**INSTRUCTIONS TO FOLLOW**
One exact copy of the listing, minus the images, is the required answer.

.....

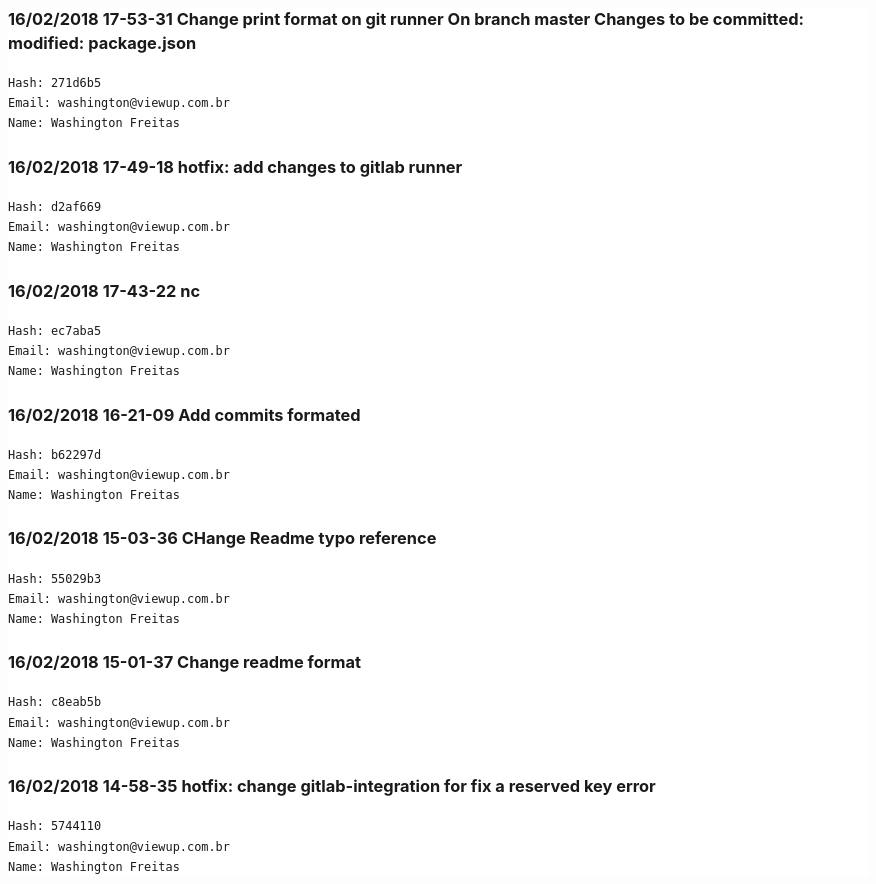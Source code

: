 
### 16/02/2018 17-53-31 Change print format on git runner On branch master Changes to be committed: modified: package.json
```
Hash: 271d6b5
Email: washington@viewup.com.br
Name: Washington Freitas
```


### 16/02/2018 17-49-18 hotfix: add changes to gitlab runner
```
Hash: d2af669
Email: washington@viewup.com.br
Name: Washington Freitas
```


### 16/02/2018 17-43-22 nc
```
Hash: ec7aba5
Email: washington@viewup.com.br
Name: Washington Freitas
```


### 16/02/2018 16-21-09 Add commits formated
```
Hash: b62297d
Email: washington@viewup.com.br
Name: Washington Freitas
```


### 16/02/2018 15-03-36 CHange Readme typo reference
```
Hash: 55029b3
Email: washington@viewup.com.br
Name: Washington Freitas
```


### 16/02/2018 15-01-37 Change readme format
```
Hash: c8eab5b
Email: washington@viewup.com.br
Name: Washington Freitas
```


### 16/02/2018 14-58-35 hotfix: change gitlab-integration for fix a reserved key error
```
Hash: 5744110
Email: washington@viewup.com.br
Name: Washington Freitas
```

.....

**EXERCISE SOLUTION**
Source code

: 
### 16/02/2018 17-53-31 Change print format on git runner On branch master Changes to be committed: modified: package.json
```
Hash: 271d6b5
Email: washington@viewup.com.br
Name: Washington Freitas
```


### 16/02/2018 17-49-18 hotfix: add changes to gitlab runner
```
Hash: d2af669
Email: washington@viewup.com.br
Name: Washington Freitas
```


### 16/02/2018 17-43-22 nc
```
Hash: ec7aba5
Email: washington@viewup.com.br
Name: Washington Freitas
```


### 16/02/2018 16-21-09 Add commits formated
```
Hash: b62297d
Email: washington@viewup.com.br
Name: Washington Freitas
```


### 16/02/2018 15-03-36 CHange Readme typo reference
```
Hash: 55029b3
Email: washington@viewup.com.br
Name: Washington Freitas
```


### 16/02/2018 15-01-37 Change readme format
```
Hash: c8eab5b
Email: washington@viewup.com.br
Name: Washington Freitas
```


### 16/02/2018 14-58-35 hotfix: change gitlab-integration for fix a reserved key error
```
Hash: 5744110
Email: washington@viewup.com.br
Name: Washington Freitas
```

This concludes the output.